Task to complete:
Of all the lines below, return only those starting with the line holding "- Location of this should be configurable." and going on through the line holding "- Need to present", exactly as written.

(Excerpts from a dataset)
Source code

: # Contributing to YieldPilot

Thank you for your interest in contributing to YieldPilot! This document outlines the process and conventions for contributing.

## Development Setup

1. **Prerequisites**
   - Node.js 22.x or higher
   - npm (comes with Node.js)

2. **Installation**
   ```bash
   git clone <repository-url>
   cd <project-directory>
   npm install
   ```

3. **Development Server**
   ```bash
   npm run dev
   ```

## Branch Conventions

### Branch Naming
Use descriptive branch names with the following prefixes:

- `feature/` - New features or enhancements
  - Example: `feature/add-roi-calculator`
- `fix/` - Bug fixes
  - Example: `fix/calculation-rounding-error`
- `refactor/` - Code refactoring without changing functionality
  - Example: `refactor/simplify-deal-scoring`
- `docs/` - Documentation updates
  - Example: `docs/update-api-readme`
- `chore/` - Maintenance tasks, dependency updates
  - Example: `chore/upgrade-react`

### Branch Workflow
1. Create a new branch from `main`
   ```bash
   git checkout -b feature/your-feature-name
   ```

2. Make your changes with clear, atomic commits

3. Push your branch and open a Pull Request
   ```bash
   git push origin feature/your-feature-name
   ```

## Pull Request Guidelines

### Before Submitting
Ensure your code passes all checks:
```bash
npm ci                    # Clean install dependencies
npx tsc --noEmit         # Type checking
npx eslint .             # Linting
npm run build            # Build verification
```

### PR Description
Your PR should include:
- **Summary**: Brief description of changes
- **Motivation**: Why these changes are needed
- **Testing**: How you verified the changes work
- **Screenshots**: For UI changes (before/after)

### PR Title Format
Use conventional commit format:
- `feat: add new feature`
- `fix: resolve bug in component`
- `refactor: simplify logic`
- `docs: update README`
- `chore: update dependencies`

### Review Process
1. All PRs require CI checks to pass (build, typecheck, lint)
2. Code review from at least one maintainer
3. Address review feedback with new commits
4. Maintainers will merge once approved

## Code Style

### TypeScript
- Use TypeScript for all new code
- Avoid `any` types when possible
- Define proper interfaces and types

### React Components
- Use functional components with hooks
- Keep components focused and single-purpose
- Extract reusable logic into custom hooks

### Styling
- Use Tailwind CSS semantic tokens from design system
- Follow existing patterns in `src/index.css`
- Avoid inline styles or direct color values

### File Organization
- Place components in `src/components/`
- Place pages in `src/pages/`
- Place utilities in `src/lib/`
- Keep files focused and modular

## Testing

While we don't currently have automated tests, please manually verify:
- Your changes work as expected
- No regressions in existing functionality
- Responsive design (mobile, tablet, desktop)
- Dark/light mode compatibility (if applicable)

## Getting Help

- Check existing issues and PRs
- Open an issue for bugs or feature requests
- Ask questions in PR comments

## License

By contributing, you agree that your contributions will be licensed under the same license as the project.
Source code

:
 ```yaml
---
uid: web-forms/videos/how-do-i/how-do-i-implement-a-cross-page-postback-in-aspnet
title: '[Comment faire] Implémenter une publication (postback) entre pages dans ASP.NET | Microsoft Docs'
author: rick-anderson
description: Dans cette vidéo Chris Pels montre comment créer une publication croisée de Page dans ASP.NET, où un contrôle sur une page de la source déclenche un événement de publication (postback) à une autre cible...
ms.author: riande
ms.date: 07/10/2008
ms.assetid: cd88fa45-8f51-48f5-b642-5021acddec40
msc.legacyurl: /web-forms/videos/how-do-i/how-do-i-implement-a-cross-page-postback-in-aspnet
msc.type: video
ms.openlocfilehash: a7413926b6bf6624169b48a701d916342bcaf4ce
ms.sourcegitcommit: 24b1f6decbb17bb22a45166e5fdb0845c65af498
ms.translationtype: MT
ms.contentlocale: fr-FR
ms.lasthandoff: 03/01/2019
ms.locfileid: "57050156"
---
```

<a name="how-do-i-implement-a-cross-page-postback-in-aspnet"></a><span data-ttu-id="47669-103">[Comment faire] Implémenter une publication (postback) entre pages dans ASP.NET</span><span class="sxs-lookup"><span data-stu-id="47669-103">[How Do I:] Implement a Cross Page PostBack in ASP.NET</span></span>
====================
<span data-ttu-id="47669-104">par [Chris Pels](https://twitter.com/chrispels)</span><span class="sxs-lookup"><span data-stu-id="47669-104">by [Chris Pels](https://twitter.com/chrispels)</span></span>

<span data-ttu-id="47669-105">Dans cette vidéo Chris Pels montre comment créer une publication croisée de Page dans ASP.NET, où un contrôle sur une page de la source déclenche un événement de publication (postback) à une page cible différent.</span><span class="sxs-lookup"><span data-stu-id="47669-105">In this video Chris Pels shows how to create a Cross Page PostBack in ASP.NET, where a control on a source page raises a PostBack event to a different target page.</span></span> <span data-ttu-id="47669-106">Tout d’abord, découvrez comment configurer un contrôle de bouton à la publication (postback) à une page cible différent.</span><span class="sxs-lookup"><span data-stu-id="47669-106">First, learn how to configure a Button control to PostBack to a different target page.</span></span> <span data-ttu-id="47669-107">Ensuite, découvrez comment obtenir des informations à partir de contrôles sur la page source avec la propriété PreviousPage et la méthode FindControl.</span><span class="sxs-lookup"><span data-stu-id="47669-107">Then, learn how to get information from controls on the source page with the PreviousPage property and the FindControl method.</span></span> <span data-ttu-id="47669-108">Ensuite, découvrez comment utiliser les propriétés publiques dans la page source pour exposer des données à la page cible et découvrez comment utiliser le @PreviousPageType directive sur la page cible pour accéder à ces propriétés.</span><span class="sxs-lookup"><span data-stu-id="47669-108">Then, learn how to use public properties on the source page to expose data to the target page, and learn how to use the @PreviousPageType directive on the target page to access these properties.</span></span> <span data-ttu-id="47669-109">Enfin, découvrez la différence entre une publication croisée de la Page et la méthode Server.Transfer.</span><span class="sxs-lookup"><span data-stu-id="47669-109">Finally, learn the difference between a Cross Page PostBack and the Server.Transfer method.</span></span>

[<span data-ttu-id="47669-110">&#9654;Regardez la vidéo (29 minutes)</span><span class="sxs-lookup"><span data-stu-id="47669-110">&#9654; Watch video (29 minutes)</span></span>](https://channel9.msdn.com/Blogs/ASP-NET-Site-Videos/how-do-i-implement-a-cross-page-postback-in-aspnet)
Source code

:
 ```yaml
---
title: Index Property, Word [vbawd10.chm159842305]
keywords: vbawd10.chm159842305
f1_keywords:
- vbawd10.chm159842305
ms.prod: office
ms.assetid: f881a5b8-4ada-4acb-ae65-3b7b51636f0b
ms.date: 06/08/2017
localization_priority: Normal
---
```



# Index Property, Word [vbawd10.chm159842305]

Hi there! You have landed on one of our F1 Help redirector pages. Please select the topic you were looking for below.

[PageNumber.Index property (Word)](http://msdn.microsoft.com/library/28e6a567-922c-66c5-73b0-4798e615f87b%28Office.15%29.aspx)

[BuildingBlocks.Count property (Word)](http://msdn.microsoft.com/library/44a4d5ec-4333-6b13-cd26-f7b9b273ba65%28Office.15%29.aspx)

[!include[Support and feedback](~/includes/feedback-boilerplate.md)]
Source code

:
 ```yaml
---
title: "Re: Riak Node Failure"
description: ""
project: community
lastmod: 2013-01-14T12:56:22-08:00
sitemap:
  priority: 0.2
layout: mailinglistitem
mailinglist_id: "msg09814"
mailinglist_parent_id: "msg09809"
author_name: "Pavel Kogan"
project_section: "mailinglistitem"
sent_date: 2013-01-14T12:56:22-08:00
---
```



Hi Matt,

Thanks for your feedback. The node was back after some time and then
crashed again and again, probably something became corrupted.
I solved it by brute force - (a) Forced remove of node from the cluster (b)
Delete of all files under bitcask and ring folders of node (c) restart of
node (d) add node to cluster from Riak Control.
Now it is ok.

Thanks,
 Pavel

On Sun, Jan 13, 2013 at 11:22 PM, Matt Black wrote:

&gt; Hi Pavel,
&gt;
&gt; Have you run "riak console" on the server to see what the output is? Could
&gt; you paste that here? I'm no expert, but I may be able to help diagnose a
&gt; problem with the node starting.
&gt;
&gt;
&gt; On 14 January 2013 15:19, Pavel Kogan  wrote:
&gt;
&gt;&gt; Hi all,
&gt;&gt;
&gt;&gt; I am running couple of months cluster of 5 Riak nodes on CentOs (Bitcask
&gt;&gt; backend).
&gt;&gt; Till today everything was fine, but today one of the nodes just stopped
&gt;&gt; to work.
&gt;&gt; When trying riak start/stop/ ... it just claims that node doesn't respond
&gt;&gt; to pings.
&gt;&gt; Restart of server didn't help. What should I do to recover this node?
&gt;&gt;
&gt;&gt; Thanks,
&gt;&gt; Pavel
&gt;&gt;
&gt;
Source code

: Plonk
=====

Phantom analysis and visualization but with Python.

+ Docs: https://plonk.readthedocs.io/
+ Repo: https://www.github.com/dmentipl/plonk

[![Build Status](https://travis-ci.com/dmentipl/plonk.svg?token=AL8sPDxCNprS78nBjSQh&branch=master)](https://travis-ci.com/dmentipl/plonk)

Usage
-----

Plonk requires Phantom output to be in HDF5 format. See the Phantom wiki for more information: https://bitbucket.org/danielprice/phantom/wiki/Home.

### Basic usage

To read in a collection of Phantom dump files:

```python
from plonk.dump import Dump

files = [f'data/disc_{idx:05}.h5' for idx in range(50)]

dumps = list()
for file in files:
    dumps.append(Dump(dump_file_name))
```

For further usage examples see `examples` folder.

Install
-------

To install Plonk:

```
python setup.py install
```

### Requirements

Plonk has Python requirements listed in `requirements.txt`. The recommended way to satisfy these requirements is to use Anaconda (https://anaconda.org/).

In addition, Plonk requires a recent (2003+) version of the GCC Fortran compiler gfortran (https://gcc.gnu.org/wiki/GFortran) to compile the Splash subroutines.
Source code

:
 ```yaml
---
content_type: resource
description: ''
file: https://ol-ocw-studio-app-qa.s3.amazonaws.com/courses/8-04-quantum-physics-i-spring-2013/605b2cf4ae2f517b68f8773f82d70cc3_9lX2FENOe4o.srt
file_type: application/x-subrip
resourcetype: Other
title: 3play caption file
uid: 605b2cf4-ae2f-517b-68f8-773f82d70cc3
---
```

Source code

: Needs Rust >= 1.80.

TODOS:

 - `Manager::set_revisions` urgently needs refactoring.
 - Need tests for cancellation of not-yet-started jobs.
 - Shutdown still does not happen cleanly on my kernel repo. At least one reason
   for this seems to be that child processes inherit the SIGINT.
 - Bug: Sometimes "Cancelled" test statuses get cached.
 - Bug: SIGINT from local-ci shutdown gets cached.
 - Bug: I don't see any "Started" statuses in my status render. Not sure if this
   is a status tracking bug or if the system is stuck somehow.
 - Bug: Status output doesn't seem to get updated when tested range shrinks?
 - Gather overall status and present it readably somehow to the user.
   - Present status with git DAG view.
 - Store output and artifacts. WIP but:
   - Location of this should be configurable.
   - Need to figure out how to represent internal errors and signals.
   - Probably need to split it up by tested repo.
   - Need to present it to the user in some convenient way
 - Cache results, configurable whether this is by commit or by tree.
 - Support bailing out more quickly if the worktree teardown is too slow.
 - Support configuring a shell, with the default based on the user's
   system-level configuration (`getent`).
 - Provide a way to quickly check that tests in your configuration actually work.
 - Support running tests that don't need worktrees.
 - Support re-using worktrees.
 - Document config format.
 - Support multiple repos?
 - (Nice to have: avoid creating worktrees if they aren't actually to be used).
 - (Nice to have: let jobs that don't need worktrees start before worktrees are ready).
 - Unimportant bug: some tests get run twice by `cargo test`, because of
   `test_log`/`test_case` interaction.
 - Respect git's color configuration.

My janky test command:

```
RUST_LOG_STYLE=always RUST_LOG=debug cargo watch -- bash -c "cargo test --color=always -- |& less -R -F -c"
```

Final answer:
   - Location of this should be configurable.
   - Need to figure out how to represent internal errors and signals.
   - Probably need to split it up by tested repo.
   - Need to present it to the user in some convenient way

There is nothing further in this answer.